(Work order):
Please copy every line of the material exactly.

(The data):
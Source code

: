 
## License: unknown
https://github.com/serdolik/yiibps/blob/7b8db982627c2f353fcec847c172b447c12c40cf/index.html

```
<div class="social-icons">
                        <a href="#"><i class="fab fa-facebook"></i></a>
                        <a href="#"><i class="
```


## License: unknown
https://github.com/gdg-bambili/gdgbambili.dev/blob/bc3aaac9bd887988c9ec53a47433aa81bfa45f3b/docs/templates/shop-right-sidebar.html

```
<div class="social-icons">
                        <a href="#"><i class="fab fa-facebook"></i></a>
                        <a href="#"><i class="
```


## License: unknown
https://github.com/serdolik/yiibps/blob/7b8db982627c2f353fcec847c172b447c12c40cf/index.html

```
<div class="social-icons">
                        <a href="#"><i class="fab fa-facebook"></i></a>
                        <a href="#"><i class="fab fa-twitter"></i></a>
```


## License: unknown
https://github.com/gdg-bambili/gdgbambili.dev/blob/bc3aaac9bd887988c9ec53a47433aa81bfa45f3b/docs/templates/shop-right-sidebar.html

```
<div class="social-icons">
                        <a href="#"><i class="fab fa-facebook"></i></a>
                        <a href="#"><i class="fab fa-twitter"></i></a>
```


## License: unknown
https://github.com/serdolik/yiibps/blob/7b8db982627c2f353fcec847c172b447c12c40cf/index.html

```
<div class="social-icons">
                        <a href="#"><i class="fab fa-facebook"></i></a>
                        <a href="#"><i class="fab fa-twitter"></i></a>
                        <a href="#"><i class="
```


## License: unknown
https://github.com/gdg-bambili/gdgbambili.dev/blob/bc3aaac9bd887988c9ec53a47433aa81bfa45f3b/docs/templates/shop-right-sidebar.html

(Exercise answer):
Source code

: 
## License: unknown
https://github.com/serdolik/yiibps/blob/7b8db982627c2f353fcec847c172b447c12c40cf/index.html

```
<div class="social-icons">
                        <a href="#"><i class="fab fa-facebook"></i></a>
                        <a href="#"><i class="
```


## License: unknown
https://github.com/gdg-bambili/gdgbambili.dev/blob/bc3aaac9bd887988c9ec53a47433aa81bfa45f3b/docs/templates/shop-right-sidebar.html

```
<div class="social-icons">
                        <a href="#"><i class="fab fa-facebook"></i></a>
                        <a href="#"><i class="
```


## License: unknown
https://github.com/serdolik/yiibps/blob/7b8db982627c2f353fcec847c172b447c12c40cf/index.html

```
<div class="social-icons">
                        <a href="#"><i class="fab fa-facebook"></i></a>
                        <a href="#"><i class="fab fa-twitter"></i></a>
```


## License: unknown
https://github.com/gdg-bambili/gdgbambili.dev/blob/bc3aaac9bd887988c9ec53a47433aa81bfa45f3b/docs/templates/shop-right-sidebar.html

```
<div class="social-icons">
                        <a href="#"><i class="fab fa-facebook"></i></a>
                        <a href="#"><i class="fab fa-twitter"></i></a>
```


## License: unknown
https://github.com/serdolik/yiibps/blob/7b8db982627c2f353fcec847c172b447c12c40cf/index.html

```
<div class="social-icons">
                        <a href="#"><i class="fab fa-facebook"></i></a>
                        <a href="#"><i class="fab fa-twitter"></i></a>
                        <a href="#"><i class="
```


## License: unknown
https://github.com/gdg-bambili/gdgbambili.dev/blob/bc3aaac9bd887988c9ec53a47433aa81bfa45f3b/docs/templates/shop-right-sidebar.html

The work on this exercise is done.